Lavorare in campagna a Lanzarote non è come in altri posti: qui il lavoro è manuale, fisico, sacrificato e molto duro e i professionisti dell’agricoltura hanno bisogno di aiuto, non di promesse.

Come risultato del loro lavoro, l’isola vanta un paesaggio unico e spettacolare, ma la verità è che i contadini hanno molti problemi.

Tra le tante necessità che hanno ce n’è una che, essendo la più elementare, spicca sul resto: il campo di Lanzarote ha bisogno di acqua e sono mesi, per non dire più di un anno, che subisce tagli intermittenti nella fornitura di acqua per l’irrigazione delle loro piantagioni.

“Così non si può lavorare, o portare avanti un settore strategico e rilevante come è quello dell’agricoltura”, sottolineano i professionisti agricoli.

Uno di questi agricoltori dice che il problema principale che stanno soffrendo sono, appunto, i tagli d’acqua.


“Stiamo vivendo un momento davvero brutto, in alcune delle mie fattorie sono stato quindici settimane consecutive senza acqua”, spiega.

Senza acqua, non c’è modo di far uscire i raccolti.

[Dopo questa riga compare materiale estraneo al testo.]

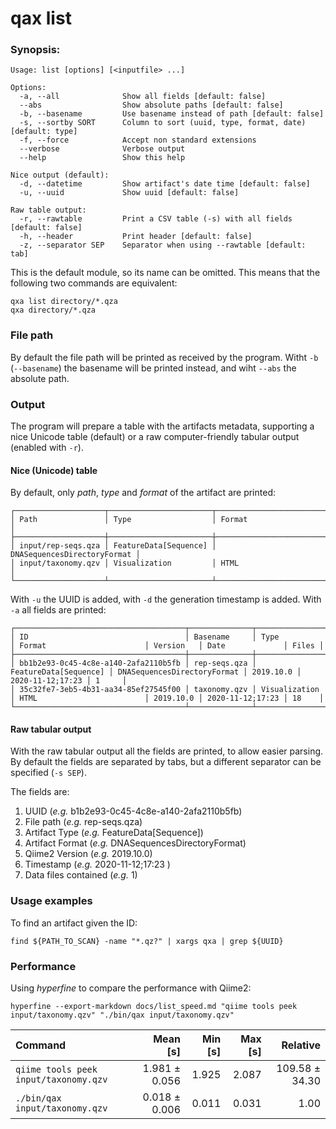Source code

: # qax list

### Synopsis:

```
Usage: list [options] [<inputfile> ...]

Options:
  -a, --all              Show all fields [default: false]
  --abs                  Show absolute paths [default: false]
  -b, --basename         Use basename instead of path [default: false]
  -s, --sortby SORT      Column to sort (uuid, type, format, date) [default: type]
  -f, --force            Accept non standard extensions
  --verbose              Verbose output
  --help                 Show this help

Nice output (default):
  -d, --datetime         Show artifact's date time [default: false]
  -u, --uuid             Show uuid [default: false]

Raw table output:
  -r, --rawtable         Print a CSV table (-s) with all fields [default: false]   
  -h, --header           Print header [default: false]
  -z, --separator SEP    Separator when using --rawtable [default: tab]
```

This is the default module, so its name can be omitted. This means that the following two commands are equivalent:

```
qxa list directory/*.qza
qxa directory/*.qza
```

### File path

By default the file path will be printed as received by the program. Witht `-b` (`--basename`) the basename will be printed instead,
and wiht `--abs` the absolute path.

### Output

The program will prepare a table with the artifacts metadata, supporting a nice Unicode table (default) or a raw computer-friendly tabular
output (enabled with `-r`). 

#### Nice (Unicode) table

By default, only _path_, _type_ and _format_ of the artifact are printed:
```
┌────────────────────┬───────────────────────┬─────────────────────────────┐
│ Path               │ Type                  │ Format                      │
├────────────────────┼───────────────────────┼─────────────────────────────┤
│ input/rep-seqs.qza │ FeatureData[Sequence] │ DNASequencesDirectoryFormat │
│ input/taxonomy.qzv │ Visualization         │ HTML                        │
└────────────────────┴───────────────────────┴─────────────────────────────┘
```

With `-u` the UUID is added, with `-d` the generation timestamp is added. 
With `-a` all fields are printed:

```
┌──────────────────────────────────────┬──────────────┬───────────────────────┬─────────────────────────────┬───────────┬──────────────────┬───────┐
│ ID                                   │ Basename     │ Type                  │ Format                      │ Version   │ Date             │ Files │
├──────────────────────────────────────┼──────────────┼───────────────────────┼─────────────────────────────┼───────────┼──────────────────┼───────┤
│ bb1b2e93-0c45-4c8e-a140-2afa2110b5fb │ rep-seqs.qza │ FeatureData[Sequence] │ DNASequencesDirectoryFormat │ 2019.10.0 │ 2020-11-12;17:23 │ 1     │
│ 35c32fe7-3eb5-4b31-aa34-85ef27545f00 │ taxonomy.qzv │ Visualization         │ HTML                        │ 2019.10.0 │ 2020-11-12;17:23 │ 18    │
└──────────────────────────────────────┴──────────────┴───────────────────────┴─────────────────────────────┴───────────┴──────────────────┴───────┘
```

#### Raw tabular output

With the raw tabular output all the fields are printed, to allow easier parsing. By default the fields are separated by tabs, but a different
separator can be specified (`-s SEP`).

The fields are:
1. UUID (_e.g._ b1b2e93-0c45-4c8e-a140-2afa2110b5fb)
2. File path (_e.g._ rep-seqs.qza)
3. Artifact Type (_e.g._ FeatureData[Sequence])
4. Artifact Format (_e.g._ DNASequencesDirectoryFormat)
5. Qiime2 Version (_e.g._ 2019.10.0)
6. Timestamp (_e.g._ 2020-11-12;17:23 )
7. Data files contained (_e.g._ 1)


### Usage examples

To find an artifact given the ID:

```
find ${PATH_TO_SCAN} -name "*.qz?" | xargs qxa | grep ${UUID}
```

### Performance

Using _hyperfine_ to compare the performance with Qiime2:

```
hyperfine --export-markdown docs/list_speed.md "qiime tools peek input/taxonomy.qzv" "./bin/qax input/taxonomy.qzv" 
```


| Command | Mean [s] | Min [s] | Max [s] | Relative |
|:---|---:|---:|---:|---:|
| `qiime tools peek input/taxonomy.qzv` | 1.981 ± 0.056 | 1.925 | 2.087 | 109.58 ± 34.30 |
| `./bin/qax input/taxonomy.qzv` | 0.018 ± 0.006 | 0.011 | 0.031 | 1.00 |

Ci sono patate dolci, patate, zucchine, melanzane, cipolle, meloni, angurie…

A seconda della stagione piantano alcune cose o altre e senza dubbio l’agricoltura negli ultimi anni è cambiata molto sull’isola e, in molti modi, in meglio, dal momento che le colture irrigue sono state introdotte e hanno ampliato la varietà di prodotti che possono essere piantati, ma logicamente, senza la base, che è l’acqua, non si fa molta strada.

Finora hanno chiesto incontri con il ministro dell’agricoltura del Cabildo di Lanzarote.

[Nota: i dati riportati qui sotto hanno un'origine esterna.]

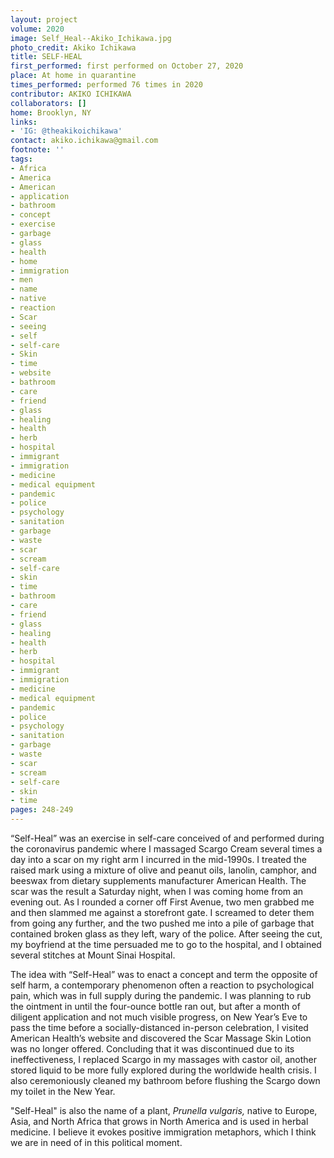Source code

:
 ```yaml
---
layout: project
volume: 2020
image: Self_Heal--Akiko_Ichikawa.jpg
photo_credit: Akiko Ichikawa
title: SELF-HEAL
first_performed: first performed on October 27, 2020
place: At home in quarantine
times_performed: performed 76 times in 2020
contributor: AKIKO ICHIKAWA
collaborators: []
home: Brooklyn, NY
links:
- 'IG: @theakikoichikawa'
contact: akiko.ichikawa@gmail.com
footnote: ''
tags:
- Africa
- America
- American
- application
- bathroom
- concept
- exercise
- garbage
- glass
- health
- home
- immigration
- men
- name
- native
- reaction
- Scar
- seeing
- self
- self-care
- Skin
- time
- website
- bathroom
- care
- friend
- glass
- healing
- health
- herb
- hospital
- immigrant
- immigration
- medicine
- medical equipment
- pandemic
- police
- psychology
- sanitation
- garbage
- waste
- scar
- scream
- self-care
- skin
- time
- bathroom
- care
- friend
- glass
- healing
- health
- herb
- hospital
- immigrant
- immigration
- medicine
- medical equipment
- pandemic
- police
- psychology
- sanitation
- garbage
- waste
- scar
- scream
- self-care
- skin
- time
pages: 248-249
---
```


“Self-Heal” was an exercise in self-care conceived of and performed during the coronavirus pandemic where I massaged Scargo Cream several times a day into a scar on my right arm I incurred in the mid-1990s. I treated the raised mark using a mixture of olive and peanut oils, lanolin, camphor, and beeswax from dietary supplements manufacturer American Health. The scar was the result a Saturday night, when I was coming home from an evening out. As I rounded a corner off First Avenue, two men grabbed me and then slammed me against a storefront gate. I screamed to deter them from going any further, and the two pushed me into a pile of garbage that contained broken glass as they left, wary of the police. After seeing the cut, my boyfriend at the time persuaded me to go to the hospital, and I obtained several stitches at Mount Sinai Hospital.

The idea with “Self-Heal” was to enact a concept and term the opposite of self harm, a contemporary phenomenon often a reaction to psychological pain, which was in full supply during the pandemic. I was planning to rub the ointment in until the four-ounce bottle ran out, but after a month of diligent application and not much visible progress, on New Year’s Eve to pass the time before a socially-distanced in-person celebration, I visited American Health’s website and discovered the Scar Massage Skin Lotion was no longer offered. Concluding that it was discontinued due to its ineffectiveness, I replaced Scargo in my massages with castor oil, another stored liquid to be more fully explored during the worldwide health crisis. I also ceremoniously cleaned my bathroom before flushing the Scargo down my toilet in the New Year.

"Self-Heal" is also the name of a plant, *Prunella vulgaris,* native to Europe, Asia, and North Africa that grows in North America and is used in herbal medicine. I believe it evokes positive immigration metaphors, which I think we are in need of in this political moment.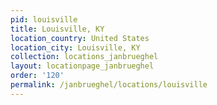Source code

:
 ```yaml
---
pid: louisville
title: Louisville, KY
location_country: United States
location_city: Louisville, KY
collection: locations_janbrueghel
layout: locationpage_janbrueghel
order: '120'
permalink: /janbrueghel/locations/louisville
---
```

La settimana scorsa hanno incontrato i responsabili di Canal Gestión per vedere come era la situazione e dicono che il vero problema non è loro, ma dal Cabildo non hanno fatto gli investimenti che erano previsti in termini di tubazioni, nuove strutture, e così via.

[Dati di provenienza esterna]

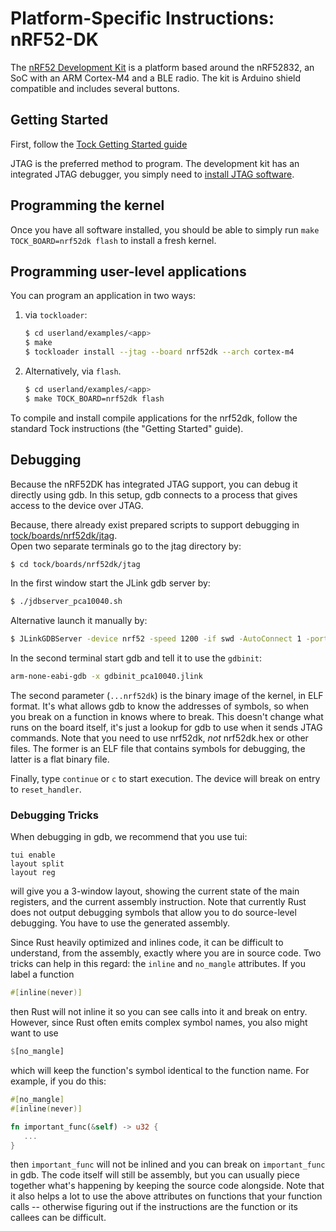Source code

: Platform-Specific Instructions: nRF52-DK
===================================

The [nRF52 Development
Kit](https://www.nordicsemi.com/eng/Products/Bluetooth-low-energy/nRF52-DK) is a platform
based around the nRF52832, an SoC with an ARM Cortex-M4 and a BLE
radio. The kit is Arduino shield compatible and includes several
buttons.

## Getting Started

First, follow the [Tock Getting Started guide](../../doc/Getting_Started.md)

JTAG is the preferred method to program. The development kit has an
integrated JTAG debugger, you simply need to [install JTAG
software](../../doc/Getting_Started.md#optional-requirements).

## Programming the kernel
Once you have all software installed, you should be able to simply run
`make TOCK_BOARD=nrf52dk flash` to install a fresh kernel.

## Programming user-level applications
You can program an application in two ways:
 1. via `tockloader`:

    ```bash
    $ cd userland/examples/<app>
    $ make
    $ tockloader install --jtag --board nrf52dk --arch cortex-m4
    ```

 2. Alternatively, via `flash`.
    ```bash
    $ cd userland/examples/<app>
    $ make TOCK_BOARD=nrf52dk flash
    ```

To compile and install compile applications for the nrf52dk, follow the
standard Tock instructions (the "Getting Started" guide).

## Debugging

Because the nRF52DK has integrated JTAG support, you can debug it
directly using gdb. In this setup, gdb connects to a process that
gives access to the device over JTAG. </br>

Because, there already exist prepared scripts to support debugging in [tock/boards/nrf52dk/jtag](https://github.com/helena-project/tock/tree/master/boards/nrf52dk/jtag). </br>
Open two separate terminals go to the jtag directory by: </br>

```bash
$ cd tock/boards/nrf52dk/jtag
```

In the first window start the JLink gdb server by:

```bash
$ ./jdbserver_pca10040.sh
```
Alternative launch it manually by:
```bash
$ JLinkGDBServer -device nrf52 -speed 1200 -if swd -AutoConnect 1 -port 2331
```
In the second terminal start gdb and tell it to use the `gdbinit`:

```bash
arm-none-eabi-gdb -x gdbinit_pca10040.jlink
```

The second parameter (`...nrf52dk`) is the binary image of the kernel,
in ELF format. It's what allows gdb to know the addresses of symbols,
so when you break on a function in knows where to break. This doesn't
change what runs on the board itself, it's just a lookup for gdb to
use when it sends JTAG commands.  Note that you need to use nrf52dk,
*not* nrf52dk.hex or other files. The former is an ELF file that
contains symbols for debugging, the latter is a flat binary file.

Finally, type `continue` or `c` to start execution. The device
will break on entry to `reset_handler`.

### Debugging Tricks

When debugging in gdb, we recommend that you use tui:

```gdb
tui enable
layout split
layout reg
```

will give you a 3-window layout, showing the current state of the
main registers, and the current assembly instruction. Note that currently
Rust does not output debugging symbols that allow you to do source-level
debugging. You have to use the generated assembly.

Since Rust heavily optimized and inlines code, it can be difficult to
understand, from the assembly, exactly where you are in source code. Two
tricks can help in this regard: the ``inline`` and ``no_mangle`` attributes. If you label a function

```rust
#[inline(never)]
```

then Rust will not inline it so you can see calls into it and break on
entry. However, since Rust often emits complex symbol names, you also
might want to use

```rust
$[no_mangle]
```

which will keep the function's symbol identical to the function name.
For example, if you do this:

```rust
#[no_mangle]
#[inline(never)]

fn important_func(&self) -> u32 {
   ...
}
```

then `important_func` will not be inlined and you can break on
`important_func` in gdb. The code itself will still be assembly, but
you can usually piece together what's happening by keeping the source
code alongside. Note that it also helps a lot to use the above
attributes on functions that your function calls -- otherwise figuring
out if the instructions are the function or its callees can be
difficult.
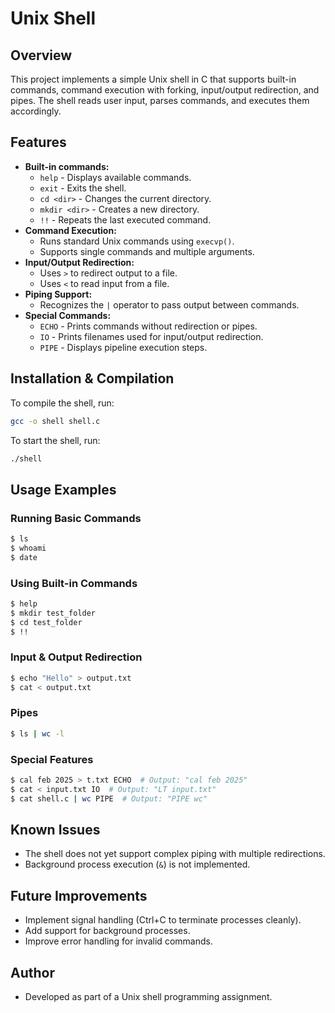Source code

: # Unix Shell

## Overview
This project implements a simple Unix shell in C that supports built-in commands, command execution with forking, input/output redirection, and pipes. The shell reads user input, parses commands, and executes them accordingly.

## Features
- **Built-in commands:**
  - `help` - Displays available commands.
  - `exit` - Exits the shell.
  - `cd <dir>` - Changes the current directory.
  - `mkdir <dir>` - Creates a new directory.
  - `!!` - Repeats the last executed command.
- **Command Execution:**
  - Runs standard Unix commands using `execvp()`.
  - Supports single commands and multiple arguments.
- **Input/Output Redirection:**
  - Uses `>` to redirect output to a file.
  - Uses `<` to read input from a file.
- **Piping Support:**
  - Recognizes the `|` operator to pass output between commands.
- **Special Commands:**
  - `ECHO` - Prints commands without redirection or pipes.
  - `IO` - Prints filenames used for input/output redirection.
  - `PIPE` - Displays pipeline execution steps.

## Installation & Compilation
To compile the shell, run:
```sh
gcc -o shell shell.c
```

To start the shell, run:
```sh
./shell
```

## Usage Examples
### Running Basic Commands
```sh
$ ls
$ whoami
$ date
```

### Using Built-in Commands
```sh
$ help
$ mkdir test_folder
$ cd test_folder
$ !!
```

### Input & Output Redirection
```sh
$ echo "Hello" > output.txt
$ cat < output.txt
```

### Pipes
```sh
$ ls | wc -l
```

### Special Features
```sh
$ cal feb 2025 > t.txt ECHO  # Output: "cal feb 2025"
$ cat < input.txt IO  # Output: "LT input.txt"
$ cat shell.c | wc PIPE  # Output: "PIPE wc"
```

## Known Issues
- The shell does not yet support complex piping with multiple redirections.
- Background process execution (`&`) is not implemented.

## Future Improvements
- Implement signal handling (Ctrl+C to terminate processes cleanly).
- Add support for background processes.
- Improve error handling for invalid commands.

## Author
- Developed as part of a Unix shell programming assignment.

Un altro contadino dell’isola, mostra la sua indignazione.

Ha terreni a Soo e nella zona di montagna, in cui ha piantato patate, patate dolci, zucca, anguria… un lavoro arduo e duro che è troncato dalla mancanza di acqua.

Sono più di quindici giorni che non ricevono acqua.

Quando la mandano, la pressione è bassa e non si può nemmeno innaffiare.

Cioè quando non c’è un guasto e tagliano la fornitura, o la pompa si rompe e non pompa, o un giorno hanno dimenticato di aprire il rubinetto… ci sono sempre problemi.

L’area coltivata con colture che necessitano acqua, come le patate, è stata ridotta negli ultimi anni alla metà.

Secondo un rapporto statistico della Direzione Generale dell’Agricoltura del Ministero dell’Agricoltura, dell’Allevamento e della Pesca, la mappa delle colture di Lanzarote è cambiata significativamente negli ultimi anni.

Nel caso summenzionato delle patate, si è passati da 109,88 ettari coltivati nel 2014 a 53,22 nel 2020, che è una differenza di -56,6 ettari.